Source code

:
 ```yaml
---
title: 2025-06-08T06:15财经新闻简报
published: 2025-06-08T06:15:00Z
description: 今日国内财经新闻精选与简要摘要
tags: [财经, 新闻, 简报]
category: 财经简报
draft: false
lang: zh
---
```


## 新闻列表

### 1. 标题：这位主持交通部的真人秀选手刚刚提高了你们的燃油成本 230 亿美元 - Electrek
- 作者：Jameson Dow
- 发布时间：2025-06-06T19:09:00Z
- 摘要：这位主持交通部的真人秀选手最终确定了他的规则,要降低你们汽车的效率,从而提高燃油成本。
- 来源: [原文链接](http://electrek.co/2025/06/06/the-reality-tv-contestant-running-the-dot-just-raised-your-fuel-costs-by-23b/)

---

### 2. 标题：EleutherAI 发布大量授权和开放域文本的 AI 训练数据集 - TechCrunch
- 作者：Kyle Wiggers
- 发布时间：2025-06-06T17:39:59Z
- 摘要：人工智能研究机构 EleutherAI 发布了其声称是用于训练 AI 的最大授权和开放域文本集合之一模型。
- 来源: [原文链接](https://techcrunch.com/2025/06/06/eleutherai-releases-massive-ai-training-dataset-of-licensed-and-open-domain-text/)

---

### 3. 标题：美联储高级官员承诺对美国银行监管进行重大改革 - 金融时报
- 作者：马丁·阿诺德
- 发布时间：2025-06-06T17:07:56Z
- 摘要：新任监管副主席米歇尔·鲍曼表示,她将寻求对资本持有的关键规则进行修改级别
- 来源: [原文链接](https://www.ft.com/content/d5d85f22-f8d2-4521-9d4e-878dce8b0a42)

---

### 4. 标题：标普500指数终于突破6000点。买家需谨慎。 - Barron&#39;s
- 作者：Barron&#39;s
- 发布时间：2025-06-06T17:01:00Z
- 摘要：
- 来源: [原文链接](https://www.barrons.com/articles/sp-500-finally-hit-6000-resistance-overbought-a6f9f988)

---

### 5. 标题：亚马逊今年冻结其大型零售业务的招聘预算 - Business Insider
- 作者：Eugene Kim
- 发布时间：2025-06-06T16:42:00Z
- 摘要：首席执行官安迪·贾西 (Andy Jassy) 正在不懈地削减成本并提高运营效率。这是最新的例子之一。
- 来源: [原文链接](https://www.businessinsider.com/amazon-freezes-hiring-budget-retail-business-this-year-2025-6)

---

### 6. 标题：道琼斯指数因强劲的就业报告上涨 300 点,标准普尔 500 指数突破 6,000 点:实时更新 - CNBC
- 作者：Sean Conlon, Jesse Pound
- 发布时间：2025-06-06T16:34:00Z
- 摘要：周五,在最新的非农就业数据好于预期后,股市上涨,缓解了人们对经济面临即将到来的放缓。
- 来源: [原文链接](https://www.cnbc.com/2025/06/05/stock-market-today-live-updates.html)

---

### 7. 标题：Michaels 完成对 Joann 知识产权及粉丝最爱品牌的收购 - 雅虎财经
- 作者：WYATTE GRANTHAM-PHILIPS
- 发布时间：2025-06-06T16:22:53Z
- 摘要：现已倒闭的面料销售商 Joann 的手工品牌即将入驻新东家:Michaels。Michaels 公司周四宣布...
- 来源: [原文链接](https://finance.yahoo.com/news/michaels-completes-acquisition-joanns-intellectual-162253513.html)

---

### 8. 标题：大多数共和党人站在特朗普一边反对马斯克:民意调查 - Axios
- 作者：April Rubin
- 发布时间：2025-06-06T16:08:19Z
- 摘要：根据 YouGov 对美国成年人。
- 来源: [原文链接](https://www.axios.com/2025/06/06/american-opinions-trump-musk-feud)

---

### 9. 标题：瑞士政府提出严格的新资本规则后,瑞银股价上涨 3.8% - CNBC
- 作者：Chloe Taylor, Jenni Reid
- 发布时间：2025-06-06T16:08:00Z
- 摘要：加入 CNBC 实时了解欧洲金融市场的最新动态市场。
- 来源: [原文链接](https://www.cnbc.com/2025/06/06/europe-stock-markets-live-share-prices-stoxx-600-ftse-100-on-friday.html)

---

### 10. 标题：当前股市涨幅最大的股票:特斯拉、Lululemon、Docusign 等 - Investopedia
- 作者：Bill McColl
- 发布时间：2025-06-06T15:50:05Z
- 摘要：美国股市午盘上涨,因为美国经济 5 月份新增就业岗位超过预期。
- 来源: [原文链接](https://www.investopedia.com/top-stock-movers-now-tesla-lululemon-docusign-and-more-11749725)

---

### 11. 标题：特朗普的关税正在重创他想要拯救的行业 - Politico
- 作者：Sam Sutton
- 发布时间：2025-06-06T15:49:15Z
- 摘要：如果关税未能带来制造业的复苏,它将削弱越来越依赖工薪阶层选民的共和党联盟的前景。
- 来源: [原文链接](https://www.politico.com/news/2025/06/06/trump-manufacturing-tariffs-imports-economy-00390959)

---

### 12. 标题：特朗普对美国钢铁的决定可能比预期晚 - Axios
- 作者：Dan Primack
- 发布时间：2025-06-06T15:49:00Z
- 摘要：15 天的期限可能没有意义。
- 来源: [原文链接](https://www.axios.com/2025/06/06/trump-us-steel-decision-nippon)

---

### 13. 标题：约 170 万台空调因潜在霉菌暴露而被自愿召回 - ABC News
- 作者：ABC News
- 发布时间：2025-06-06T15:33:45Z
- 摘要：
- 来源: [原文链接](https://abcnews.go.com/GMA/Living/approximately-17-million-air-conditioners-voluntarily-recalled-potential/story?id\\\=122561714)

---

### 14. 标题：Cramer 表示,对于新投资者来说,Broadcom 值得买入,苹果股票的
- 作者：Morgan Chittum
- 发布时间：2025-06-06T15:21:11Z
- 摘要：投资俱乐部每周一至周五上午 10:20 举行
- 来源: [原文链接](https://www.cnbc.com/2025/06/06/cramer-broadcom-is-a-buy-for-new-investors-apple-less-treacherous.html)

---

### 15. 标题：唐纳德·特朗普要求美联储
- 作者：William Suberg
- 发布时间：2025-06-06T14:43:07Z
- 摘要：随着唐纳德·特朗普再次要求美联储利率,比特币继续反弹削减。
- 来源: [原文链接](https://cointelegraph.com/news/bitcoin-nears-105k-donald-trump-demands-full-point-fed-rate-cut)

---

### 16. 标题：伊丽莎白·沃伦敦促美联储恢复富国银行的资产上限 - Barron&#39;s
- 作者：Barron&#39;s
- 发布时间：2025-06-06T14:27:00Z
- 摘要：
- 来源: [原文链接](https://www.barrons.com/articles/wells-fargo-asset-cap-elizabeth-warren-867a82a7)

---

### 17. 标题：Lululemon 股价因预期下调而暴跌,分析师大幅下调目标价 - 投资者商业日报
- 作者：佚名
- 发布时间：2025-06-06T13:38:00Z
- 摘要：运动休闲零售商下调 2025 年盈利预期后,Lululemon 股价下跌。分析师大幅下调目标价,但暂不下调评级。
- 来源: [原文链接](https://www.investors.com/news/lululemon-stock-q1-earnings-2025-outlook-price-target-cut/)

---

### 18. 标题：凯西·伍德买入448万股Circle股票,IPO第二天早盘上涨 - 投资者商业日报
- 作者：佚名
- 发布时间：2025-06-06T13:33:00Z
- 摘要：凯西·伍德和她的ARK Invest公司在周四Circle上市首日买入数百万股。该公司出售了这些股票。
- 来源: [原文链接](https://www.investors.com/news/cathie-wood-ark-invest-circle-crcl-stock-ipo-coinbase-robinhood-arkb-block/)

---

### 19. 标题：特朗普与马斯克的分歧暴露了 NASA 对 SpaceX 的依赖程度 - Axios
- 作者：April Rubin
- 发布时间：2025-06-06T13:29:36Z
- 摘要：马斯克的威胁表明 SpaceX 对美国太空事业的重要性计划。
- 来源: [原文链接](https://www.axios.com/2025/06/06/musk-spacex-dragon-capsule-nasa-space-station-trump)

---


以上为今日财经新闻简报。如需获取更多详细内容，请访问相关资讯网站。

▶ _Problem details_
Using the entries shown above, reproduce verbatim the lines from the line bearing "### 8. 标题：大多数共和党人站在特朗普一边反对马斯克:民意调查 - Axios" to the line bearing "- 摘要：加入 CNBC 实时了解欧洲金融市场的最新动态市场。", inclusive.

▶ _Reply to the task_
### 8. 标题：大多数共和党人站在特朗普一边反对马斯克:民意调查 - Axios
- 作者：April Rubin
- 发布时间：2025-06-06T16:08:19Z
- 摘要：根据 YouGov 对美国成年人。
- 来源: [原文链接](https://www.axios.com/2025/06/06/american-opinions-trump-musk-feud)

---

### 9. 标题：瑞士政府提出严格的新资本规则后,瑞银股价上涨 3.8% - CNBC
- 作者：Chloe Taylor, Jenni Reid
- 发布时间：2025-06-06T16:08:00Z
- 摘要：加入 CNBC 实时了解欧洲金融市场的最新动态市场。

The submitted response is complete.